MICKEY ONE A-
USA (93 mi) 1965
d: Arthur Penn
The ride was over, I
was trapped and I find out suddenly I owe a fortune.
—Mickey One (Warren Beatty)
Is there any word from
the Lord? —Jeremiah
37:17
Forget it, you don’t
have to pay. Gambling’s illegal in
Illinois.
—Chicago cops
A rare, one-of-a-kind film, the likes of which they don’t
make any more, all set in a mindblowingly experimental, Black and White underground
noir style, a dissonant portrait of madness, confusion, and fear, perhaps a
reference to the artistic blacklists of the 1950’s during the McCarthyist Red
scare, where nightclub comic Warren Beatty, young and brilliant, supposedly goes
on a drunken gambling rampage and ends up owing some astronomical amount to the
mob, apparently so large an amount they won’t even tell him how much, though he
can’t remember what he did to incur the debt.

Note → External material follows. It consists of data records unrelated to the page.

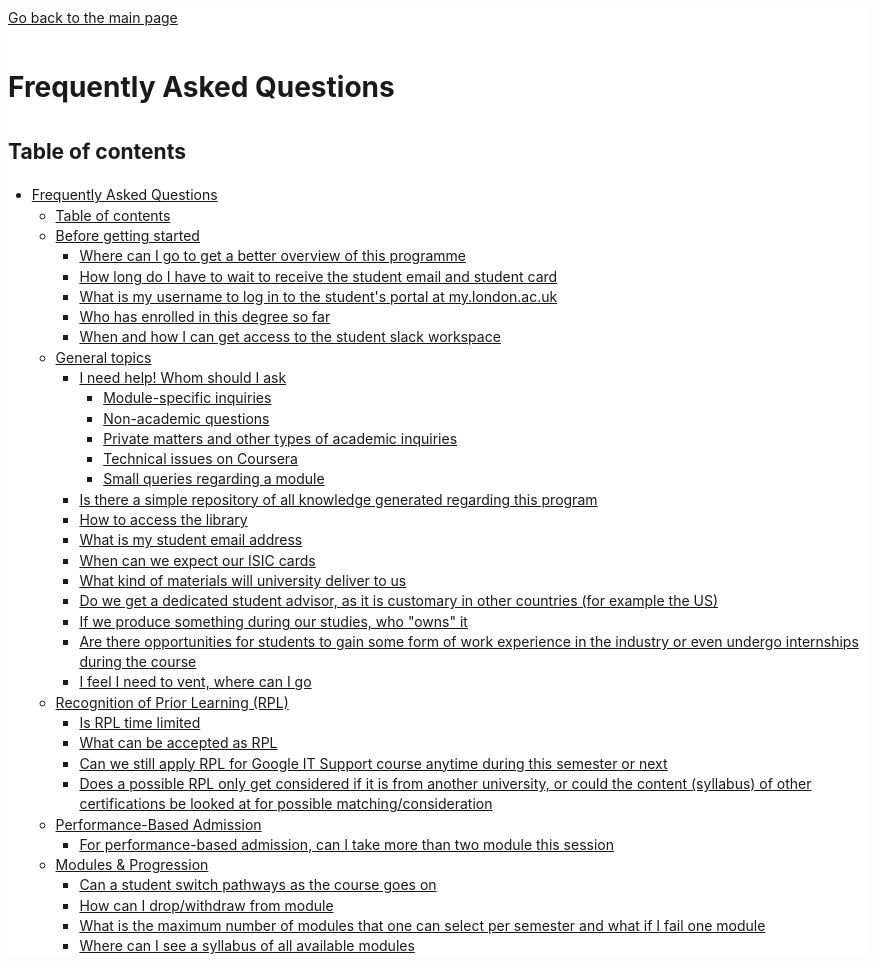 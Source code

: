 [Go back to the main page](../README.md)

# Frequently Asked Questions

## Table of contents

- [Frequently Asked Questions](#frequently-asked-questions)
  - [Table of contents](#table-of-contents)
  - [Before getting started](#before-getting-started)
    - [Where can I go to get a better overview of this programme](#where-can-i-go-to-get-a-better-overview-of-this-programme)
    - [How long do I have to wait to receive the student email and student card](#how-long-do-i-have-to-wait-to-receive-the-student-email-and-student-card)
    - [What is my username to log in to the student's portal at my.london.ac.uk](#what-is-my-username-to-log-in-to-the-students-portal-at-mylondonacuk)
    - [Who has enrolled in this degree so far](#who-has-enrolled-in-this-degree-so-far)
    - [When and how I can get access to the student slack workspace](#when-and-how-i-can-get-access-to-the-student-slack-workspace)
  - [General topics](#general-topics)
    - [I need help! Whom should I ask](#i-need-help-whom-should-i-ask)
      - [Module-specific inquiries](#module-specific-inquiries)
      - [Non-academic questions](#non-academic-questions)
      - [Private matters and other types of academic inquiries](#private-matters-and-other-types-of-academic-inquiries)
      - [Technical issues on Coursera](#technical-issues-on-coursera)
      - [Small queries regarding a module](#small-queries-regarding-a-module)
    - [Is there a simple repository of all knowledge generated regarding this program](#is-there-a-simple-repository-of-all-knowledge-generated-regarding-this-program)
    - [How to access the library](#how-to-access-the-library)
    - [What is my student email address](#what-is-my-student-email-address)
    - [When can we expect our ISIC cards](#when-can-we-expect-our-isic-cards)
    - [What kind of materials will university deliver to us](#what-kind-of-materials-will-university-deliver-to-us)
    - [Do we get a dedicated student advisor, as it is customary in other countries (for example the US)](#do-we-get-a-dedicated-student-advisor-as-it-is-customary-in-other-countries-for-example-the-us)
    - [If we produce something during our studies, who "owns" it](#if-we-produce-something-during-our-studies-who-owns-it)
    - [Are there opportunities for students to gain some form of work experience in the industry or even undergo internships during the course](#are-there-opportunities-for-students-to-gain-some-form-of-work-experience-in-the-industry-or-even-undergo-internships-during-the-course)
    - [I feel I need to vent, where can I go](#i-feel-i-need-to-vent-where-can-i-go)
  - [Recognition of Prior Learning (RPL)](#recognition-of-prior-learning-rpl)
    - [Is RPL time limited](#is-rpl-time-limited)
    - [What can be accepted as RPL](#what-can-be-accepted-as-rpl)
    - [Can we still apply RPL for Google IT Support course anytime during this semester or next](#can-we-still-apply-rpl-for-google-it-support-course-anytime-during-this-semester-or-next)
    - [Does a possible RPL only get considered if it is from another university, or could the content (syllabus) of other certifications be looked at for possible matching/consideration](#does-a-possible-rpl-only-get-considered-if-it-is-from-another-university-or-could-the-content-syllabus-of-other-certifications-be-looked-at-for-possible-matchingconsideration)
  - [Performance-Based Admission](#performance-based-admission)
    - [For performance-based admission, can I take more than two module this session](#for-performance-based-admission-can-i-take-more-than-two-module-this-session)
  - [Modules & Progression](#modules--progression)
    - [Can a student switch pathways as the course goes on](#can-a-student-switch-pathways-as-the-course-goes-on)
    - [How can I drop/withdraw from module](#how-can-i-dropwithdraw-from-module)
    - [What is the maximum number of modules that one can select per semester and what if I fail one module](#what-is-the-maximum-number-of-modules-that-one-can-select-per-semester-and-what-if-i-fail-one-module)
    - [Where can I see a syllabus of all available modules](#where-can-i-see-a-syllabus-of-all-available-modules) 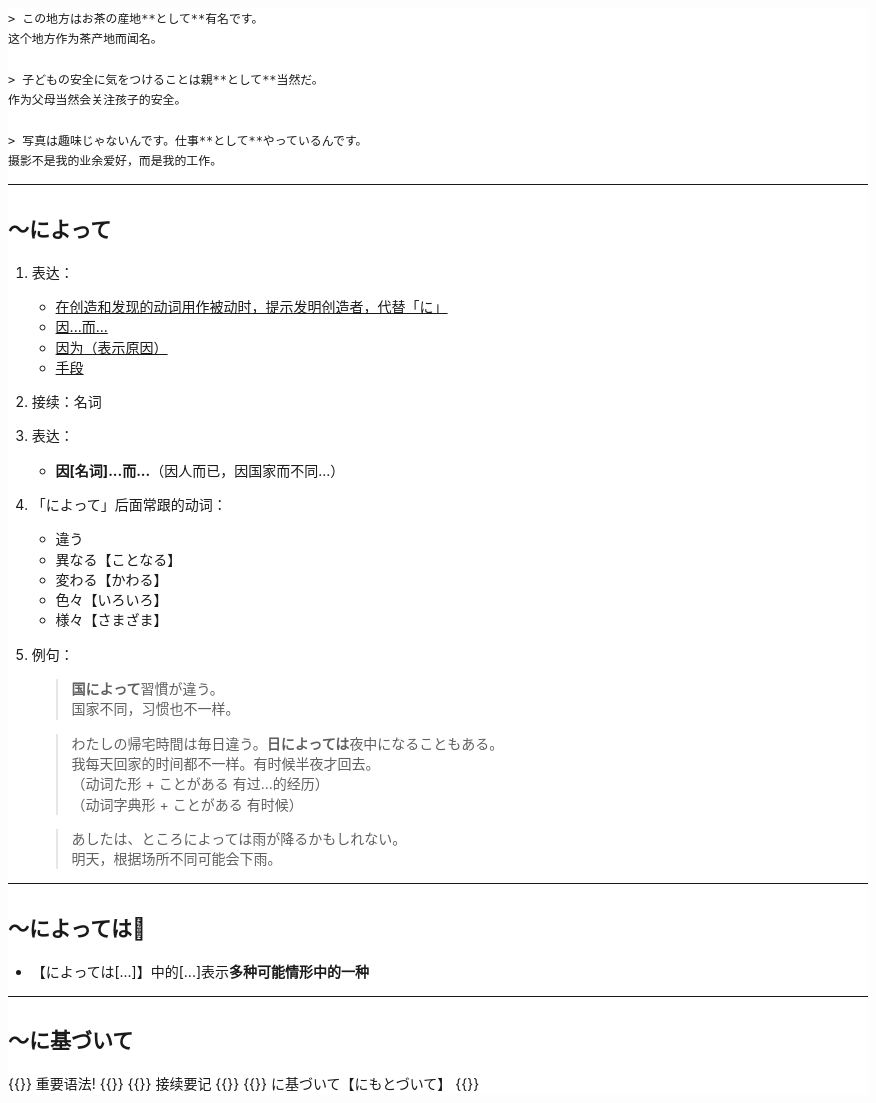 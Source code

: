     > この地方はお茶の産地**として**有名です。  
    这个地方作为茶产地而闻名。

    > 子どもの安全に気をつけることは親**として**当然だ。  
    作为父母当然会关注孩子的安全。

    > 写真は趣味じゃないんです。仕事**として**やっているんです。  
    摄影不是我的业余爱好，而是我的工作。

---
## 〜によって
1. 表达：
    - [在创造和发现的动词用作被动时，提示发明创造者，代替「に」](/minnano/42/#によって)
    - [因...而...](/n3/2/#によってによっては)
    - [因为（表示原因）](/n3/5/#によってによる)
    - [手段](/n3/5/#によってによる)

1. 接续：名词
2. 表达：
    - **因[名词]...而...**（因人而已，因国家而不同...）
3. 「によって」后面常跟的动词：
    - 違う
    - 異なる【ことなる】
    - 変わる【かわる】
    - 色々【いろいろ】
    - 様々【さまざま】
2. 例句：
    > **国によって**習慣が違う。  
      国家不同，习惯也不一样。

    > わたしの帰宅時間は毎日違う。**日によっては**夜中になることもある。  
      我每天回家的时间都不一样。有时候半夜才回去。  
     （动词た形 + ことがある 有过...的经历）  
     （动词字典形 + ことがある 有时候）

    > あしたは、ところによっては雨が降るかもしれない。  
      明天，根据场所不同可能会下雨。

---
## 〜によっては📍
- 【によっては[...]】中的[...]表示**多种可能情形中的一种**

---
## 〜に基づいて
{{<badge>}}
重要语法!
{{</badge>}}
{{<badge>}}
接续要记
{{</badge>}}
{{<alert>}}
に基づいて【にもとづいて】
{{</alert>}}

Opening wearing a suit in a steambath, Beatty spends the rest of the
film drifting in and out of his own imagination, a dreamlike, nightmarish state
of mind filled with startling imagery where only Fellini comes close in
comparison. Just to comprehend the
inventiveness on display, before the opening credits roll there are nightclub
scenes with the strikingly sensuous Donna Michelle as the Girl doing a kind of
modern dance with a scarf during his gambling euphoria, underwater sequences, mirror
reflections, the use of splitscreen in the same shot, or shots superimposed
over others, but most striking are the close ups of faces saturated in light,
almost like masks, creating a hypnotically surreal effect. Much like the French New Wave, there are
startling jump cuts, showing quick mood swings between what’s real and the
imagination, using a dreamy jazz score by Eddie Sauter with Stan Getz on
saxophone, creating a sad, moody, and melancholic portrait of a man on the run,
as Mickey decides to change his identity and get out of Detroit, which is
immediately followed by visits to hobo jungles and starkly threatening images
of cars being demolished and compacted at a junkyard. The interior mental picture is portrayed as a
nightmarish, existential wasteland. 36
years later the film still feels modernist, like a Waiting for Godot theatrical production where there's only one guy
onstage talking to himself, stuck in his own purgatory.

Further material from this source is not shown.